# Python CCD Data Reduction
---

### Names: [Enter your names here]


This notebook walks through the basics of CCD data reduction within python. More detailed instructions (involving more powerful pieces of software) can be found in the CCD Data Reduction Guide written by Matt Craig and Lauren Chambers [https://mwcraig.github.io/ccd-as-book/00-00-Preface](https://mwcraig.github.io/ccd-as-book/00-00-Preface), which itself is based on the [IRAF CCD reduction](http://ircamera.as.arizona.edu/Astr_518/irafguid.pdf) and [stellar photometry](https://www.mn.uio.no/astro/english/services/it/help/visualization/iraf/daophot2.pdf) guides by Phil Massey. 

---
####  Previous Code
This section is a quick recap of the code that you have seen in the previous two labs.

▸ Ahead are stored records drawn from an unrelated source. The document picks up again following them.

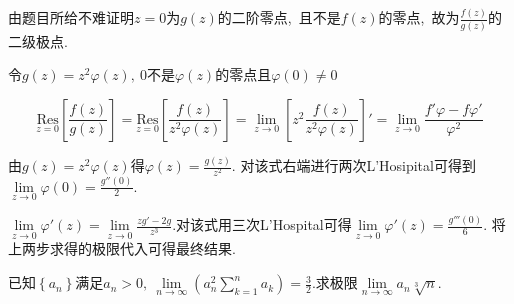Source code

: 	\begin{solution}
		由题目所给不难证明$z=0$为$g(z)$的二阶零点,\ 且不是$f(z)$的零点,\ 故为$\frac{f(z)}{g(z)}$的二级极点.
		
		令$g(z)=z^2\varphi(z),\ 0\text{不是}\varphi(z)$的零点且$\varphi(0)\neq0$
		
		$$\underset{z=0}{\text{Res}}\left[\frac{f(z)}{g(z)}\right]=\underset{z=0}{\text{Res}}\left[\frac{f(z)}{z^2\varphi(z)}\right]=\lim\limits_{z\rightarrow 0}\left[z^2\frac{f(z)}{z^2\varphi(z)}\right]'=\lim\limits_{z\rightarrow 0}\frac{f'\varphi-f\varphi'}{\varphi^2}$$
		
		由$g(z)=z^2\varphi(z)$得$\varphi(z)=\frac{g(z)}{z^2}$.
		对该式右端进行两次L'Hosipital可得到$\lim\limits_{z\rightarrow 0}\varphi(0)=\frac{g''(0)}{2}.$
		
		$\lim\limits_{z\rightarrow 0}\varphi'(z)=\lim\limits_{z\rightarrow 0}\frac{zg'-2g}{z^3}$.对该式用三次L'Hospital可得$\lim\limits_{z\rightarrow 0}\varphi'(z)=\frac{g'''(0)}{6}.$
		将上两步求得的极限代入可得最终结果.
	\end{solution}
	\newpage
	\begin{problem}
		已知$\left\{a_n\right\}$满足$a_n>0,\ \lim\limits_{n\rightarrow\infty}\left(a_n^2\sum\limits_{k=1}^{n}a_k\right)=\frac{3}{2}.$求极限$\lim\limits_{n\rightarrow\infty}a_n\sqrt[3]{n}.$
	\end{problem}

*Load in an external package*

`import numpy as np`

*Define a function with one required input and one optional input (the optional input has a default value)*

`
def myfunc(variable1, variable2='Something'):
    return variable1
`

*Square root*

`np.sqrt(3.5)`

*Cosine*

`np.cos(1.2)`

*Convert from degrees to radians*

`np.radians(70)`

*Read in data from a file into an array:*

*Read in everything as a float*

`data = np.loadtxt('myfile.txt')`

*Read in everything as a string*

`data = np.loadtxt('myfile.txt',dtype=str)`

*Read in everything as a string, and skip the first row*

`data = np.loadtxt('myfile.txt',dtype=str,skiprows=1)`

*Read in everything as a string, skip the first row, and skip rows that start with ':'*

`data = np.loadtxt('myfile.txt',dtype=str,skirows=1,comments=':')`

*Read in everything as a string, skip the first row, skip rows that start with ':', and the columns are separated by commas*

`data = np.loadtxt('myfile.txt',dtype=str,skiprows=1,comments=':',delimiter=',')`


*Convert from string to a float*

`x = float(mystring)`

*For loop:*

`
for i in range(10):
    print(i)
`

*For loop, over elements in a list*

`
for element in mylist:
    print(element)
`

*If statement*

`
if x>5:
    print(x)
`

*Access a certain column/row in a two-dimensional array*

`
fifth_column = data[:,4]
third_row = data[2,:]
entry1 = data[1,3] #value from the 2nd row and the fourth column
`

*Slicing through an array*

`slice = myarray[2:5] # selects elements at position 2, 3, and 4 from a one dimensional array`

*Create an empty list*

`mylist = []`

*Append items to a list*

`mylist.append(newvalue)`

*Return the length of a list*

`len(mylist)`

*Take the average of a list (assuming they are floats) or an array*

`np.mean(mylist)`


*Plot data points* 

`
import matplotlib.pyplot as plt
plt.plot(x,y,marker='o',color='k',linestyle='')
`

*Add a label to the X-axis*

`plt.xlabel('My X-axis')`

*Add a label to the Y-axis*

`plt.ylabel('My Y-axis')`

*Add a title*

`plt.title('My Title)'`

*Add a vertical line*

`plt.axvline(vertical_value)`

*Add a horizontal line*

`plt.axhline(horizontal_value)`


#### New Code:

This lab will introduce a number of different pieces of code, including code that can:

- *Open a fits file*
- *Get info on the fits file*
- *Read the data from a fits file into a variable*
- *Read the header from a fits file into a variable*
- *Access elements of the header*
- *Output the shape of a numpy array*
- *Display an image using the show_image function*
- *Plot a histogram*
- *`plt.xlim(value1,value2)`*
- *Close a fits file*
- *`np.zeros((dimension1,dimension2))`*
- `enumerate(mylist)`
- *Take the median along one dimension of a multi-dimensional array*
- *Just read in the header*
- *Add a new element to the header*
- *Create a new fits file*
- *Write out a fits file*

---

### Reducing CCD Data

Any data taken at an observatory must go through a number of steps before it can be used for scientific analysis. This includes correcting for the bias level, the dark current, and inhomogeneities in the sensitivity across the detector. These contributions can be accounted for with the use of bias frames, dark frames, and flat field images. *Bias frames* are images with an exposure time of zero, and represent the number of counts that each pixel starts with  before any contribution from the sky, or other sources of electrons. *Dark frames* represent the contribution from the thermal electrons; they are matched to the exposure time of the science image since the thermal signal increases with time. *Flat field frames* are images of a uniformly illuminated object. Any differences in the recorded signal between different pixels in a flat field image are most likely due to differences in the response rate of different pixels. 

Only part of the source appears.